Rutgers University-New Brunswick engineers developed a wireless smart wristband that performs blood assays. Blood samples collected through pinpricks are analyzed in an embedded microfluidic system, and results are transmitted via Bluetooth to a smartphone to enable remote health monitoring. Similarly, an accelerometer embedded in a wristband was designed by the NIH’s Women’s Healthcare Initiative to predict when a person is going to fall due to instability.

Developments in the next decade

The near-term medical technology forecast calls for wider application of virtual reality, artificial intelligence (AI) and the internet of medical things (IoMT).

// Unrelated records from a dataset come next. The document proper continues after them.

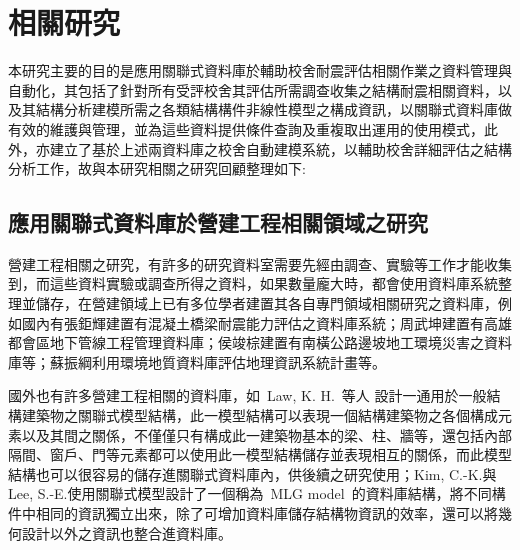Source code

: \renewcommand\thetable{\arabic{chapter}-\arabic{table}}
\renewcommand{\theequation}{\arabic{chapter}-\arabic{equation}}
\chapter{相關研究}

本研究主要的目的是應用關聯式資料庫於輔助校舍耐震評估相關作業之資料管理與自動化，其包括了針對所有受評校舍其評估所需調查收集之結構耐震相關資料，以及其結構分析建模所需之各類結構構件非線性模型之構成資訊，以關聯式資料庫做有效的維護與管理，並為這些資料提供條件查詢及重複取出運用的使用模式，此外，亦建立了基於上述兩資料庫之校舍自動建模系統，以輔助校舍詳細評估之結構分析工作，故與本研究相關之研究回顧整理如下:

\section{應用關聯式資料庫於營建工程相關領域之研究}
 
營建工程相關之研究，有許多的研究資料室需要先經由調查、實驗等工作才能收集到，而這些資料實驗或調查所得之資料，如果數量龐大時，都會使用資料庫系統整理並儲存，在營建領域上已有多位學者建置其各自專門領域相關研究之資料庫，例如國內有張鉅輝\cite{chang2003master}建置有混凝土橋梁耐震能力評估之資料庫系統；周武坤\cite{chou2002master}建置有高雄都會區地下管線工程管理資料庫；侯竣棕\cite{hou2000master}建置有南橫公路邊坡地工環境災害之資料庫等；蘇振綱\cite{su2000master}利用環境地質資料庫評估地理資訊系統計畫等。

國外也有許多營建工程相關的資料庫，如~Law, K. H.~等人\cite{law1990management} 設計一通用於一般結構建築物之關聯式模型結構，此一模型結構可以表現一個結構建築物之各個構成元素以及其間之關係，不僅僅只有構成此一建築物基本的梁、柱、牆等，還包括內部隔間、窗戶、門等元素都可以使用此一模型結構儲存並表現相互的關係，而此模型結構也可以很容易的儲存進關聯式資料庫內，供後續之研究使用；Kim, C.-K.與 Lee, S.-E.\cite{kim2000study}使用關聯式模型設計了一個稱為~MLG model~的資料庫結構，將不同構件中相同的資訊獨立出來，除了可增加資料庫儲存結構物資訊的效率，還可以將幾何設計以外之資訊也整合進資料庫。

Popular for gaming applications, virtual and augmented reality programs are likely to find wider use in enhancing traditional medical educational avenues. Anatomical functions and structures that are difficult to visualize through traditional means can be realistically represented through a growing number of simulation apps designed for medical studies.

An increasing number of connected medical devices that are able to generate, collect, analyze and transmit data is forming the IoMT — a connected infrastructure of medical devices, software applications and health systems and services. The deployment of digitally enabled monitoring and diagnostic systems is expected to streamline the collection and evaluation of patient health data.

AI will make a major contribution to the automated analyses of the reams of data amassed by the IoMT, fostering preventive medicine and new drug discovery. AI systems, as exemplified by IBM’s Watson, can sift through research data and medical images to quickly and accurately discover patterns that improve predictive analysis of medical conditions.